(ABOUT THIS EXERCISE): The required output is the exact sequence of lines from the line holding "#endBasicBlock ~> _DotVar3:K" to the end of the records, inclusive.

Items listed in a dataset
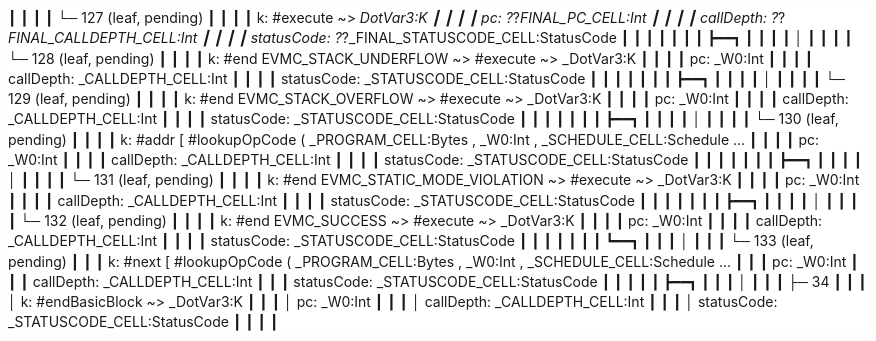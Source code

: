 ┃  ┃  ┃  ┃  └─ 127 (leaf, pending)
┃  ┃  ┃  ┃      k: #execute ~> _DotVar3:K
┃  ┃  ┃  ┃      pc: ?_?_FINAL_PC_CELL:Int
┃  ┃  ┃  ┃      callDepth: ?_?_FINAL_CALLDEPTH_CELL:Int
┃  ┃  ┃  ┃      statusCode: ?_?_FINAL_STATUSCODE_CELL:StatusCode
┃  ┃  ┃  ┃
┃  ┃  ┃  ┣━━┓
┃  ┃  ┃  ┃  │
┃  ┃  ┃  ┃  └─ 128 (leaf, pending)
┃  ┃  ┃  ┃      k: #end EVMC_STACK_UNDERFLOW ~> #execute ~> _DotVar3:K
┃  ┃  ┃  ┃      pc: _W0:Int
┃  ┃  ┃  ┃      callDepth: _CALLDEPTH_CELL:Int
┃  ┃  ┃  ┃      statusCode: _STATUSCODE_CELL:StatusCode
┃  ┃  ┃  ┃
┃  ┃  ┃  ┣━━┓
┃  ┃  ┃  ┃  │
┃  ┃  ┃  ┃  └─ 129 (leaf, pending)
┃  ┃  ┃  ┃      k: #end EVMC_STACK_OVERFLOW ~> #execute ~> _DotVar3:K
┃  ┃  ┃  ┃      pc: _W0:Int
┃  ┃  ┃  ┃      callDepth: _CALLDEPTH_CELL:Int
┃  ┃  ┃  ┃      statusCode: _STATUSCODE_CELL:StatusCode
┃  ┃  ┃  ┃
┃  ┃  ┃  ┣━━┓
┃  ┃  ┃  ┃  │
┃  ┃  ┃  ┃  └─ 130 (leaf, pending)
┃  ┃  ┃  ┃      k: #addr [ #lookupOpCode ( _PROGRAM_CELL:Bytes , _W0:Int , _SCHEDULE_CELL:Schedule  ...
┃  ┃  ┃  ┃      pc: _W0:Int
┃  ┃  ┃  ┃      callDepth: _CALLDEPTH_CELL:Int
┃  ┃  ┃  ┃      statusCode: _STATUSCODE_CELL:StatusCode
┃  ┃  ┃  ┃
┃  ┃  ┃  ┣━━┓
┃  ┃  ┃  ┃  │
┃  ┃  ┃  ┃  └─ 131 (leaf, pending)
┃  ┃  ┃  ┃      k: #end EVMC_STATIC_MODE_VIOLATION ~> #execute ~> _DotVar3:K
┃  ┃  ┃  ┃      pc: _W0:Int
┃  ┃  ┃  ┃      callDepth: _CALLDEPTH_CELL:Int
┃  ┃  ┃  ┃      statusCode: _STATUSCODE_CELL:StatusCode
┃  ┃  ┃  ┃
┃  ┃  ┃  ┣━━┓
┃  ┃  ┃  ┃  │
┃  ┃  ┃  ┃  └─ 132 (leaf, pending)
┃  ┃  ┃  ┃      k: #end EVMC_SUCCESS ~> #execute ~> _DotVar3:K
┃  ┃  ┃  ┃      pc: _W0:Int
┃  ┃  ┃  ┃      callDepth: _CALLDEPTH_CELL:Int
┃  ┃  ┃  ┃      statusCode: _STATUSCODE_CELL:StatusCode
┃  ┃  ┃  ┃
┃  ┃  ┃  ┗━━┓
┃  ┃  ┃     │
┃  ┃  ┃     └─ 133 (leaf, pending)
┃  ┃  ┃         k: #next [ #lookupOpCode ( _PROGRAM_CELL:Bytes , _W0:Int , _SCHEDULE_CELL:Schedule  ...
┃  ┃  ┃         pc: _W0:Int
┃  ┃  ┃         callDepth: _CALLDEPTH_CELL:Int
┃  ┃  ┃         statusCode: _STATUSCODE_CELL:StatusCode
┃  ┃  ┃
┃  ┃  ┣━━┓
┃  ┃  ┃  │
┃  ┃  ┃  ├─ 34
┃  ┃  ┃  │   k: #endBasicBlock ~> _DotVar3:K
┃  ┃  ┃  │   pc: _W0:Int
┃  ┃  ┃  │   callDepth: _CALLDEPTH_CELL:Int
┃  ┃  ┃  │   statusCode: _STATUSCODE_CELL:StatusCode
┃  ┃  ┃  ┃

(RESPONSE):
┃  ┃  ┃  │   k: #endBasicBlock ~> _DotVar3:K
┃  ┃  ┃  │   pc: _W0:Int
┃  ┃  ┃  │   callDepth: _CALLDEPTH_CELL:Int
┃  ┃  ┃  │   statusCode: _STATUSCODE_CELL:StatusCode
┃  ┃  ┃  ┃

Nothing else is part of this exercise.